Das DarkPower von Bequiet gehört nicht zu den kleinen Netzteilen sondern ist schon ziemlich groß ! Außerdem reicht ein 400W Netzteil auch schon völlig aus und wäre für den HTPC auch überdimensioniert da du ja keine Grafikkarte einbaust ! Mein Vorschlag wäre das Netztei:
ALTERNATE - HARDWARE - Energie - Netzteile - bis 400 Watt - Enermax PRO82+ 385W
Ist auch nicht zu groß.


----------



## Gast20141208 (11. Oktober 2009)

*AW: Leiser CPU-Kühler (AM3) und Netzteil (ATX) (wenig Platz da HTPC)*

Du könntest den Big Shuriken nehmen und einen leiseren Lüfter drauf montieren.


----------



## raychan (11. Oktober 2009)

*AW: Leiser CPU-Kühler (AM3) und Netzteil (ATX) (wenig Platz da HTPC)*

Die Leistung vom Netzteil brauch ich. Da eine PCI-E Grafikkarte reinkommt.
Und sind die Größen nicht alle gleich bei ATX Netzteile?

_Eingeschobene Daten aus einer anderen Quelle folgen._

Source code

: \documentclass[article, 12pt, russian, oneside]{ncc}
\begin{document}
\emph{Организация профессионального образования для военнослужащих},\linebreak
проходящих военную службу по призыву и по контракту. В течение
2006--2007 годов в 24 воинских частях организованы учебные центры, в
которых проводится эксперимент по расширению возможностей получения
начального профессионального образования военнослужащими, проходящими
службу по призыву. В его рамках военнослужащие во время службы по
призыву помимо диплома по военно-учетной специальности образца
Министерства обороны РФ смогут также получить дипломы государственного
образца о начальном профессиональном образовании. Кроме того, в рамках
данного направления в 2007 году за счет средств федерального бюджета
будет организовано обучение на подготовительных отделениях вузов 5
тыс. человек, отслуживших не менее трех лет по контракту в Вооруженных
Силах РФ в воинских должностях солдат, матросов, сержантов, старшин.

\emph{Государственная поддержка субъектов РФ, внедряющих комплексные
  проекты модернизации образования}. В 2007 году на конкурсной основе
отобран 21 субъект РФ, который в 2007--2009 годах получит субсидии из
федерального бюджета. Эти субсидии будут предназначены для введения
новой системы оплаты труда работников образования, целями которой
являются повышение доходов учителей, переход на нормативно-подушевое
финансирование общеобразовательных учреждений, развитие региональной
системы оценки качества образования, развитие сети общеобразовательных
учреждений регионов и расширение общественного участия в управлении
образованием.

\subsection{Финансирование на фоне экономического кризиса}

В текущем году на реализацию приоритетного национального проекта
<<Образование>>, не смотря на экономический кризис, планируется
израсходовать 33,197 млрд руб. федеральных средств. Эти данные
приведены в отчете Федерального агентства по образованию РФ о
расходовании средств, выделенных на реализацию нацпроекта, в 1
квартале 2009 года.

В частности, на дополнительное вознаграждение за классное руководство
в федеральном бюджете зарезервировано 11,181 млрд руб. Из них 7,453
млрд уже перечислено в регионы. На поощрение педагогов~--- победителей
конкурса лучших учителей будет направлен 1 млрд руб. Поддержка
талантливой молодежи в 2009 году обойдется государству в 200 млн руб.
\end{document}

Außerdem hät ich gern Kabelmanagement

Was wäre den ein guter Leiser Lüfter für den Big Shuriken?


----------



## hirschi-94 (12. Oktober 2009)

*AW: Leiser CPU-Kühler (AM3) und Netzteil (ATX) (wenig Platz da HTPC)*

Ein 350 Watt Netzteil von BeQuiet (L7) würde auch locker reichen 
zum Cpu Kühler Skythe Shuriken oder Big Shuriken


----------



## Stefan Payne (13. Oktober 2009)

*AW: Leiser CPU-Kühler (AM3) und Netzteil (ATX) (wenig Platz da HTPC)*

Shuriken, oder besser, so denn er passt, der Big Shuriken.
Solltest aber am besten noch 'nen 25mm hohen Lüfter bestellen.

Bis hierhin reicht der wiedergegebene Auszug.